Abteilung, die Verantwortlichen für IT-Sicherheit und Datenschutz, die Fachabteilungen, das Finanzwesen sowie die Rechtsabteilung.
Von Stand-alone bis Konvergenz
Für die Zukunft ist zu erwarten, dass CASBs als Stand-alone-Lösungen eher die Ausnahme als die Regel sein werden. Um die Evolution der Cloud-Access-Security-Brokers zu verstehen, lohnt sich ein Blick zurück an die Anfänge.

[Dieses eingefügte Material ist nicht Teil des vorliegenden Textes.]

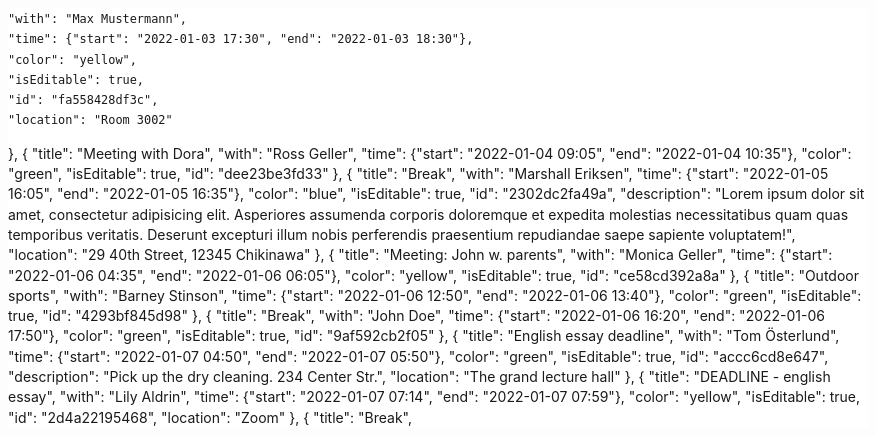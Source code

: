 	"with": "Max Mustermann",
	"time": {"start": "2022-01-03 17:30", "end": "2022-01-03 18:30"},
	"color": "yellow",
	"isEditable": true,
	"id": "fa558428df3c",
	"location": "Room 3002"
}, {
	"title": "Meeting with Dora",
	"with": "Ross Geller",
	"time": {"start": "2022-01-04 09:05", "end": "2022-01-04 10:35"},
	"color": "green",
	"isEditable": true,
	"id": "dee23be3fd33"
}, {
	"title": "Break",
	"with": "Marshall Eriksen",
	"time": {"start": "2022-01-05 16:05", "end": "2022-01-05 16:35"},
	"color": "blue",
	"isEditable": true,
	"id": "2302dc2fa49a",
	"description": "Lorem ipsum dolor sit amet, consectetur adipisicing elit. Asperiores assumenda corporis doloremque et expedita molestias necessitatibus quam quas temporibus veritatis. Deserunt excepturi illum nobis perferendis praesentium repudiandae saepe sapiente voluptatem!",
	"location": "29 40th Street, 12345 Chikinawa"
}, {
	"title": "Meeting: John w. parents",
	"with": "Monica Geller",
	"time": {"start": "2022-01-06 04:35", "end": "2022-01-06 06:05"},
	"color": "yellow",
	"isEditable": true,
	"id": "ce58cd392a8a"
}, {
	"title": "Outdoor sports",
	"with": "Barney Stinson",
	"time": {"start": "2022-01-06 12:50", "end": "2022-01-06 13:40"},
	"color": "green",
	"isEditable": true,
	"id": "4293bf845d98"
}, {
	"title": "Break",
	"with": "John Doe",
	"time": {"start": "2022-01-06 16:20", "end": "2022-01-06 17:50"},
	"color": "green",
	"isEditable": true,
	"id": "9af592cb2f05"
}, {
	"title": "English essay deadline",
	"with": "Tom Österlund",
	"time": {"start": "2022-01-07 04:50", "end": "2022-01-07 05:50"},
	"color": "green",
	"isEditable": true,
	"id": "accc6cd8e647",
	"description": "Pick up the dry cleaning. 234 Center Str.",
	"location": "The grand lecture hall"
}, {
	"title": "DEADLINE - english essay",
	"with": "Lily Aldrin",
	"time": {"start": "2022-01-07 07:14", "end": "2022-01-07 07:59"},
	"color": "yellow",
	"isEditable": true,
	"id": "2d4a22195468",
	"location": "Zoom"
}, {
	"title": "Break",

Entstanden sind CASBs mit dem Aufkommen von Cloud-Anwendungen zu Beginn der 2010er-Jahre. Dabei bildeten sich vor allem zwei „Hot Spots“ heraus, die unterschiedliche Ansätze verfolgten: die USA (genauer gesagt Kalifornien) und Israel. Der US-amerikanische Ansatz hatte vor allem das Motiv, Schatten-IT zu bekämpfen. Die dort entwickelten CASBs verschafften Unternehmen Transparenz darüber, welche Cloud-Applikationen ihre Mitarbeiter nutzen und ermöglichten es, unerwünschte, weil zu riskante Anwendungen zu verbieten und risikolose Applikationen zu erlauben. Die in Israel entwickelten Lösungen konzentrierten sich hingegen vor allem darauf, die Nutzung von Cloud-Anwendungen durch die Mitarbeiter zu kontrollieren, indem sie deren Verhalten in den Anwendungen analysierten.
Mit dem exponentiellen Wachstum der Cloud-Anwendungen in der Mitte der 2010er Jahre stieg die Bedeutung von CASBs enorm an. Die Folge: Viele der CASB-Start-ups aus Kalifornien und Israel wurden von großen etablierten Software- und IT-Sicherheitsunternehmen akquiriert. Diese Anbieter haben dann die beiden unterschiedlichen Ansätze in ihren CASBs zusammengeführt.
Heute steht der CASB-Markt am Anfang einer dritten Welle, die man mit „Konvergenz“ typisieren könnte – Anbieter haben damit begonnen, ihre CASBs mit anderen bestehenden Produkten zu integrieren. Dabei bilden sich im Wesentlichen zwei neue Richtungen heraus: Einerseits werden CASBs in „Secure-Access-Service-Edge“-Plattformen (SASE) aufgehen. Mit dem SASE-Konzept formulierte der Marktforscher Gartner 2019 ein neues Architekturmodell für Networking und Security: Sicherheits- und Netzwerkfunktionen sollen in einem ganzheitlichen, Cloud-nativen Service zusammengeführt werden. Eines der zahlreichen Sicherheitstools, die Gartner als Bestandteil dieses konvergenten Services aufführt, ist ein CASB.
Nicht alle Unternehmen werden aber SASE-Plattformen einführen – zumindest nicht in der unmittelbaren Zukunft. Sie können von der zweiten Richtung der Konvergenz profitieren: der Integration von CASB-Funktionen in Lösungen für Data-Leakage/Loss-Prevention (DLP). Legen Administratoren im DLP-System Sicherheitsrichtlinien für die On-Premises-Umgebung fest, werden diese automatisch auch auf die Cloud angewendet – einen eigenständigen, separaten CASB benötigen sie dadurch nicht mehr.
Carsten Hoffmann ist Manager Sales Engineering bei Forcepoint.